Ce droit lui permet d’acheter un logement en priorité sur tout autre acheteur, au prix fixé par la première offre d’achat accepté. Pour la Ville, il s’agit notamment d’éviter que des dizaines voire des centaines de personnes supplémentaires se retrouvent à la rue et à la charge des services sociaux municipaux (hébergement d’urgence, service de police etc.).
Les maisons de chambres constituent ainsi le « dernier rempart empêchant une personne de tomber dans l’itinérance » pour reprendre la formule d’un responsable municipal. Ce sont des logements où les locataires partagent généralement la cuisine et les salles de bain et qui hébergent celles et ceux qui composent les catégories sociales les plus pauvres de la Ville [1]. Selon un rapport de la Santé publique de 2017, 60% des locataires des maisons de chambres sont prestataires de l’aide sociale et ont recours à l’aide alimentaire. Ils et elles paient 425$ de loyer en moyenne quand leur revenu médian est inférieur à 1 000$. [2]
Le problème du droit de préemption, comme l’explique en toute transparence un administrateur de la ville, est qu’il ne permet pas de « se prémunir contre ceux qui voudraient abuser des pouvoirs publics » en gonflant les prix avant la vente à la ville ; pratique qui semble être la norme chez les propriétaires, selon l’un d’entre eux :
« On a tous le même réflexe quand on apprend que notre immeuble est visé par un droit de préemption : on éclate de rire », témoigne Steve Forget, propriétaire d’immeubles résidentiels à Montréal et à Joliette. Une de ses propriétés vient justement d’être mise sous droit de préemption par la Ville de Joliette. « Un ami investisseur m’a dit en riant : “Veux-tu que je te fasse une offre d’achat de 1,4 million sur ton immeuble de 900 000 $ ?” » lance-t-il » [3].
Et les experts constatent en effet que dès qu’une municipalité se prévaut de son droit de préemption les prix de vente sont artificiellement gonflés.

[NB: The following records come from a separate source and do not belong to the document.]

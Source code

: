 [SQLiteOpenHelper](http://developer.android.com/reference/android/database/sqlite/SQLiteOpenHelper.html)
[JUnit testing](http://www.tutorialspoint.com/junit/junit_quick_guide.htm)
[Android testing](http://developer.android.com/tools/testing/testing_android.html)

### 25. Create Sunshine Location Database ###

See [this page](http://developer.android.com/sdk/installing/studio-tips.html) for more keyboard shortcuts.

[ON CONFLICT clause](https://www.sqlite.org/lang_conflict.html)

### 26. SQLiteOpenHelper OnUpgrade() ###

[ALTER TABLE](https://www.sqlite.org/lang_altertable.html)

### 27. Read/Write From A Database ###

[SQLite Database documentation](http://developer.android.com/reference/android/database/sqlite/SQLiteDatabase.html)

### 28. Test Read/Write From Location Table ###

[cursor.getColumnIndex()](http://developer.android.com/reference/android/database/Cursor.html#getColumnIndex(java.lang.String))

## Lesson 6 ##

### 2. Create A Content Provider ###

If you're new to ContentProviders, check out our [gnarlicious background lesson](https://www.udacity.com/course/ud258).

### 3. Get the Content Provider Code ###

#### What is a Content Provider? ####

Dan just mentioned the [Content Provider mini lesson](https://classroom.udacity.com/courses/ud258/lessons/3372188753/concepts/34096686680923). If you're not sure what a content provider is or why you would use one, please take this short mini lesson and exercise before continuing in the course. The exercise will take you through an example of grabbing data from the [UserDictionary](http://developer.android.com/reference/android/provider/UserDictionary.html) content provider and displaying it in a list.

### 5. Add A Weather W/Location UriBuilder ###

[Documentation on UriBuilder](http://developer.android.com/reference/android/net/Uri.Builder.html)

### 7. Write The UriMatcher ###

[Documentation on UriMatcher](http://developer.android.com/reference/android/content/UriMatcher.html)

Cette surfacturation est d’autant plus scandaleuse que selon la Santé publique nombre de maisons de chambre nécessitent d’importants travaux d’entretiens tant ils sont insalubres. On parle d’humidité excessive, de moisissures et d’infestations de vermine ou d’insectes nuisibles. Et on sait que « 46% des chambreurs rapportent la présence de punaises de lit dans la maison de chambres au cours des 12 derniers mois ». [4]
Plusieurs questions viennent alors à l’esprit : la Municipalité a-t-elle procédé à des inspections des logements avant de se prévaloir de son droit de préemption ? A-t-elle sanctionné les contrevenants ? A-t-elle veillé à la réalisation des travaux requis pour assurer la salubrité avant le rachat ? De telles mesures contribueraient non seulement à garantir de meilleures conditions de logement aux premiers concernés mais aussi, très certainement, à faire baisser le prix d’achat.
Mais surtout, pour lutter contre ces propriétaires qui « abusent des pouvoirs publics » et s’en tordent de rire, la Municipalité a-t-elle envisagé de se prévaloir de l’article 952 du Code civil qui autorise les expropriations pour cause d’utilité publique ? En l’occurrence, il est question de santé publique et d’obligation d’agir en matière de droit au logement.